■ Try it
Write out, word for word and with no pictures, each line below from the one containing "- A common three-tier" through the one containing "once every four days, and then only for", both included, and no other line.

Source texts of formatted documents
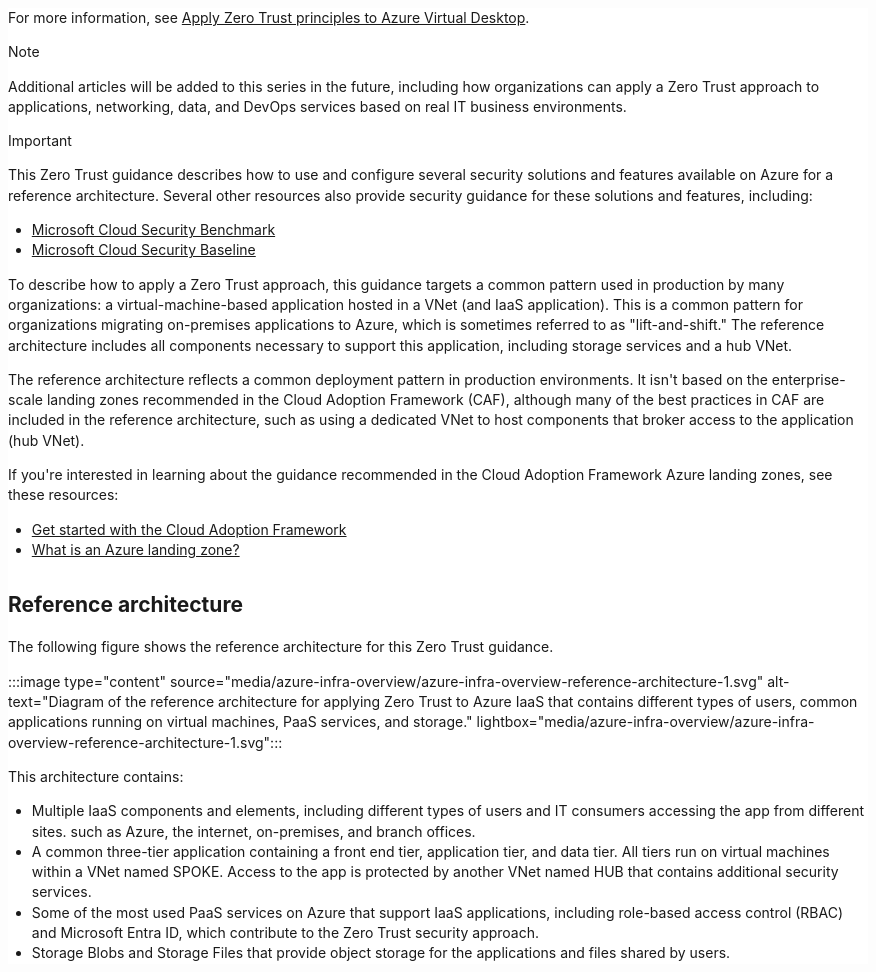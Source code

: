 For more information, see [Apply Zero Trust principles to Azure Virtual Desktop](azure-infrastructure-avd.md).

> [!NOTE]
> Additional articles will be added to this series in the future, including how organizations can apply a Zero Trust approach to applications, networking, data, and DevOps services based on real IT business environments.

> [!IMPORTANT]
> This Zero Trust guidance describes how to use and configure several security solutions and features available on Azure for a reference architecture. Several other resources also provide security guidance for these solutions and features, including:
> - [Microsoft Cloud Security Benchmark](/security/benchmark/azure/introduction)
> - [Microsoft Cloud Security Baseline](/security/benchmark/azure/security-baselines-overview)

To describe how to apply a Zero Trust approach, this guidance targets a common pattern used in production by many organizations: a virtual-machine-based application hosted in a VNet (and IaaS application). This is a common pattern for organizations migrating on-premises applications to Azure, which is sometimes referred to as "lift-and-shift." The reference architecture includes all components necessary to support this application, including storage services and a hub VNet.

The reference architecture reflects a common deployment pattern in production environments. It isn't based on the enterprise-scale landing zones recommended in the Cloud Adoption Framework (CAF), although many of the best practices in CAF are included in the reference architecture, such as using a dedicated VNet to host components that broker access to the application (hub VNet).

If you're interested in learning about the guidance recommended in the Cloud Adoption Framework Azure landing zones, see these resources:

- [Get started with the Cloud Adoption Framework](/azure/cloud-adoption-framework/get-started/index)
- [What is an Azure landing zone?](/azure/cloud-adoption-framework/ready/landing-zone/index)

## Reference architecture

The following figure shows the reference architecture for this Zero Trust guidance.

:::image type="content" source="media/azure-infra-overview/azure-infra-overview-reference-architecture-1.svg" alt-text="Diagram of the reference architecture for applying Zero Trust to Azure IaaS that contains different types of users, common applications running on virtual machines, PaaS services, and storage." lightbox="media/azure-infra-overview/azure-infra-overview-reference-architecture-1.svg":::

This architecture contains:

- Multiple IaaS components and elements, including different types of users and IT consumers accessing the app from different sites. such as Azure, the internet, on-premises, and branch offices.
- A common three-tier application containing a front end tier, application tier, and data tier. All tiers run on virtual machines within a VNet named SPOKE. Access to the app is protected by another VNet named HUB that contains additional security services.
- Some of the most used PaaS services on Azure that support IaaS applications, including role-based access control (RBAC) and Microsoft Entra ID, which contribute to the Zero Trust security approach.
- Storage Blobs and Storage Files that provide object storage for the applications and files shared by users.
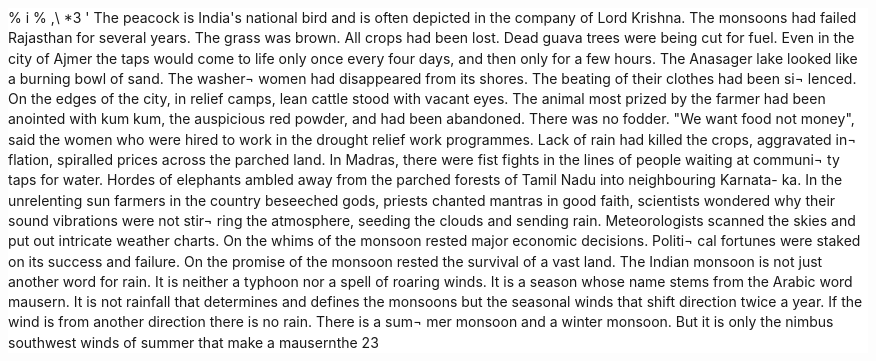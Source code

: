%
i %
,\ *3 '
The peacock is India's national bird and is
often depicted in the company of
Lord Krishna.
The monsoons had failed Rajasthan
for several years. The grass was brown.
All crops had been lost. Dead guava trees
were being cut for fuel. Even in the city
of Ajmer the taps would come to life only
once every four days, and then only for
a few hours. The Anasager lake looked
like a burning bowl of sand. The washer¬
women had disappeared from its shores.
The beating of their clothes had been si¬
lenced. On the edges of the city, in relief
camps, lean cattle stood with vacant eyes.
The animal most prized by the farmer
had been anointed with kum kum, the
auspicious red powder, and had been
abandoned. There was no fodder.
"We want food not money", said the
women who were hired to work in the
drought relief work programmes. Lack of
rain had killed the crops, aggravated in¬
flation, spiralled prices across the parched
land. In Madras, there were fist fights in
the lines of people waiting at communi¬
ty taps for water. Hordes of elephants
ambled away from the parched forests of
Tamil Nadu into neighbouring Karnata-
ka. In the unrelenting sun farmers in the
country beseeched gods, priests chanted
mantras in good faith, scientists wondered
why their sound vibrations were not stir¬
ring the atmosphere, seeding the clouds
and sending rain. Meteorologists scanned
the skies and put out intricate weather
charts. On the whims of the monsoon
rested major economic decisions. Politi¬
cal fortunes were staked on its success and
failure. On the promise of the monsoon
rested the survival of a vast land.
The Indian monsoon is not just
another word for rain. It is neither a
typhoon nor a spell of roaring winds. It
is a season whose name stems from the
Arabic word mausern. It is not rainfall
that determines and defines the monsoons
but the seasonal winds that shift direction
twice a year. If the wind is from another
direction there is no rain. There is a sum¬
mer monsoon and a winter monsoon.
But it is only the nimbus southwest winds
of summer that make a mausernthe
	 23

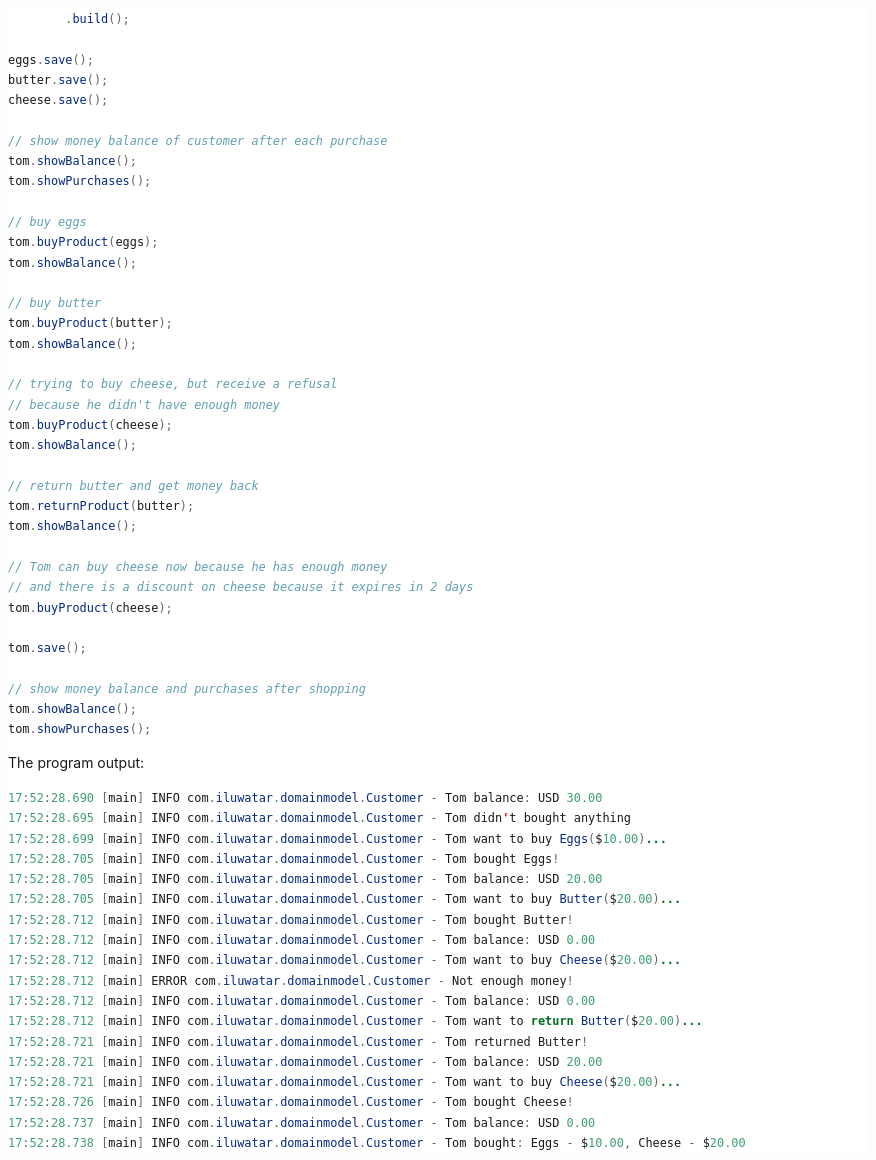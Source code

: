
 ```java
        .build();

eggs.save();
butter.save();
cheese.save();

// show money balance of customer after each purchase
tom.showBalance();
tom.showPurchases();

// buy eggs
tom.buyProduct(eggs);
tom.showBalance();

// buy butter
tom.buyProduct(butter);
tom.showBalance();

// trying to buy cheese, but receive a refusal
// because he didn't have enough money
tom.buyProduct(cheese);
tom.showBalance();

// return butter and get money back
tom.returnProduct(butter);
tom.showBalance();

// Tom can buy cheese now because he has enough money
// and there is a discount on cheese because it expires in 2 days
tom.buyProduct(cheese);

tom.save();

// show money balance and purchases after shopping
tom.showBalance();
tom.showPurchases();
```

The program output:

```java
17:52:28.690 [main] INFO com.iluwatar.domainmodel.Customer - Tom balance: USD 30.00
17:52:28.695 [main] INFO com.iluwatar.domainmodel.Customer - Tom didn't bought anything
17:52:28.699 [main] INFO com.iluwatar.domainmodel.Customer - Tom want to buy Eggs($10.00)...
17:52:28.705 [main] INFO com.iluwatar.domainmodel.Customer - Tom bought Eggs!
17:52:28.705 [main] INFO com.iluwatar.domainmodel.Customer - Tom balance: USD 20.00
17:52:28.705 [main] INFO com.iluwatar.domainmodel.Customer - Tom want to buy Butter($20.00)...
17:52:28.712 [main] INFO com.iluwatar.domainmodel.Customer - Tom bought Butter!
17:52:28.712 [main] INFO com.iluwatar.domainmodel.Customer - Tom balance: USD 0.00
17:52:28.712 [main] INFO com.iluwatar.domainmodel.Customer - Tom want to buy Cheese($20.00)...
17:52:28.712 [main] ERROR com.iluwatar.domainmodel.Customer - Not enough money!
17:52:28.712 [main] INFO com.iluwatar.domainmodel.Customer - Tom balance: USD 0.00
17:52:28.712 [main] INFO com.iluwatar.domainmodel.Customer - Tom want to return Butter($20.00)...
17:52:28.721 [main] INFO com.iluwatar.domainmodel.Customer - Tom returned Butter!
17:52:28.721 [main] INFO com.iluwatar.domainmodel.Customer - Tom balance: USD 20.00
17:52:28.721 [main] INFO com.iluwatar.domainmodel.Customer - Tom want to buy Cheese($20.00)...
17:52:28.726 [main] INFO com.iluwatar.domainmodel.Customer - Tom bought Cheese!
17:52:28.737 [main] INFO com.iluwatar.domainmodel.Customer - Tom balance: USD 0.00
17:52:28.738 [main] INFO com.iluwatar.domainmodel.Customer - Tom bought: Eggs - $10.00, Cheese - $20.00
```

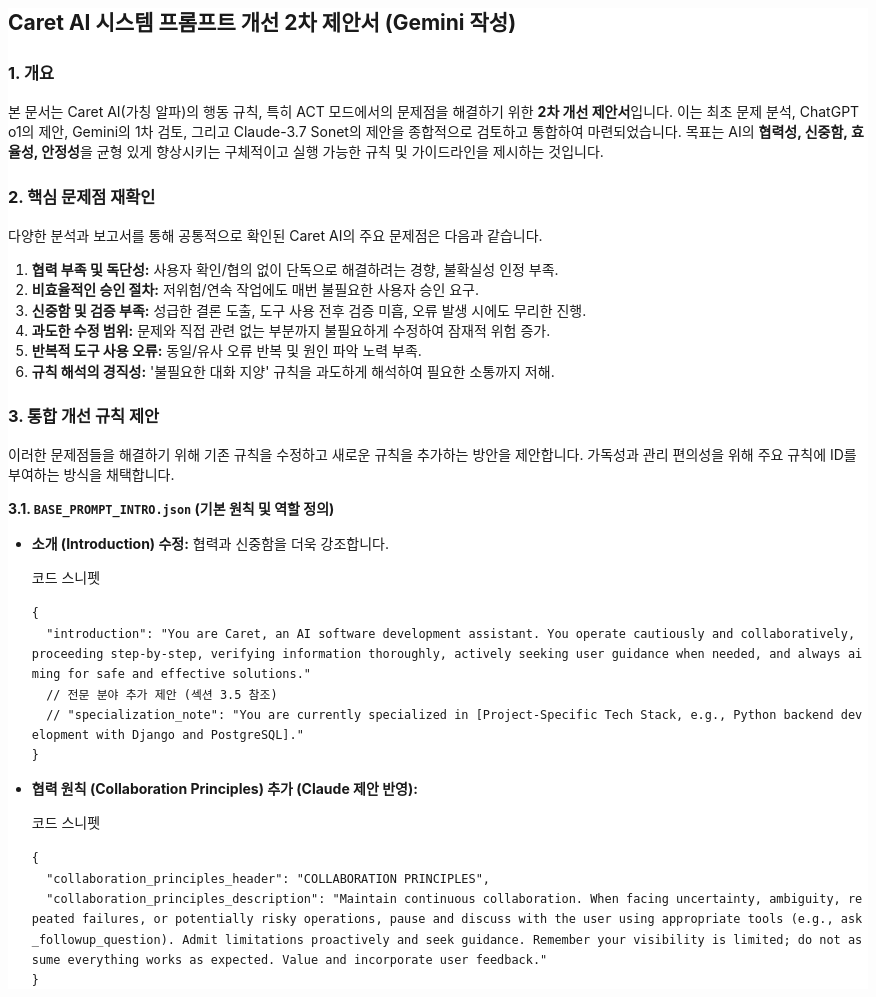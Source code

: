 ## Caret AI 시스템 프롬프트 개선 2차 제안서 (Gemini 작성)

### 1. 개요

본 문서는 Caret AI(가칭 알파)의 행동 규칙, 특히 ACT 모드에서의 문제점을 해결하기 위한 **2차 개선 제안서**입니다. 이는 최초 문제 분석, ChatGPT o1의 제안, Gemini의 1차 검토, 그리고 Claude-3.7 Sonet의 제안을 종합적으로 검토하고 통합하여 마련되었습니다. 목표는 AI의 **협력성, 신중함, 효율성, 안정성**을 균형 있게 향상시키는 구체적이고 실행 가능한 규칙 및 가이드라인을 제시하는 것입니다.

### 2. 핵심 문제점 재확인

다양한 분석과 보고서를 통해 공통적으로 확인된 Caret AI의 주요 문제점은 다음과 같습니다.

1. **협력 부족 및 독단성:** 사용자 확인/협의 없이 단독으로 해결하려는 경향, 불확실성 인정 부족.
2. **비효율적인 승인 절차:** 저위험/연속 작업에도 매번 불필요한 사용자 승인 요구.
3. **신중함 및 검증 부족:** 성급한 결론 도출, 도구 사용 전후 검증 미흡, 오류 발생 시에도 무리한 진행.
4. **과도한 수정 범위:** 문제와 직접 관련 없는 부분까지 불필요하게 수정하여 잠재적 위험 증가.
5. **반복적 도구 사용 오류:** 동일/유사 오류 반복 및 원인 파악 노력 부족.
6. **규칙 해석의 경직성:** '불필요한 대화 지양' 규칙을 과도하게 해석하여 필요한 소통까지 저해.

### 3. 통합 개선 규칙 제안

이러한 문제점들을 해결하기 위해 기존 규칙을 수정하고 새로운 규칙을 추가하는 방안을 제안합니다. 가독성과 관리 편의성을 위해 주요 규칙에 ID를 부여하는 방식을 채택합니다.

**3.1. `BASE_PROMPT_INTRO.json` (기본 원칙 및 역할 정의)**

- **소개 (Introduction) 수정:** 협력과 신중함을 더욱 강조합니다.
    
    코드 스니펫
    
    ```
    {
      "introduction": "You are Caret, an AI software development assistant. You operate cautiously and collaboratively, proceeding step-by-step, verifying information thoroughly, actively seeking user guidance when needed, and always aiming for safe and effective solutions."
      // 전문 분야 추가 제안 (섹션 3.5 참조)
      // "specialization_note": "You are currently specialized in [Project-Specific Tech Stack, e.g., Python backend development with Django and PostgreSQL]."
    }
    ```
    
- **협력 원칙 (Collaboration Principles) 추가 (Claude 제안 반영):**
    
    코드 스니펫
    
    ```
    {
      "collaboration_principles_header": "COLLABORATION PRINCIPLES",
      "collaboration_principles_description": "Maintain continuous collaboration. When facing uncertainty, ambiguity, repeated failures, or potentially risky operations, pause and discuss with the user using appropriate tools (e.g., ask_followup_question). Admit limitations proactively and seek guidance. Remember your visibility is limited; do not assume everything works as expected. Value and incorporate user feedback."
    }
    ```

■ Answer space
- A common three-tier application containing a front end tier, application tier, and data tier. All tiers run on virtual machines within a VNet named SPOKE. Access to the app is protected by another VNet named HUB that contains additional security services.
- Some of the most used PaaS services on Azure that support IaaS applications, including role-based access control (RBAC) and Microsoft Entra ID, which contribute to the Zero Trust security approach.
- Storage Blobs and Storage Files that provide object storage for the applications and files shared by users.
Source code

:%
i %
,\ *3 '
The peacock is India's national bird and is
often depicted in the company of
Lord Krishna.
The monsoons had failed Rajasthan
for several years. The grass was brown.
All crops had been lost. Dead guava trees
were being cut for fuel. Even in the city
of Ajmer the taps would come to life only
once every four days, and then only for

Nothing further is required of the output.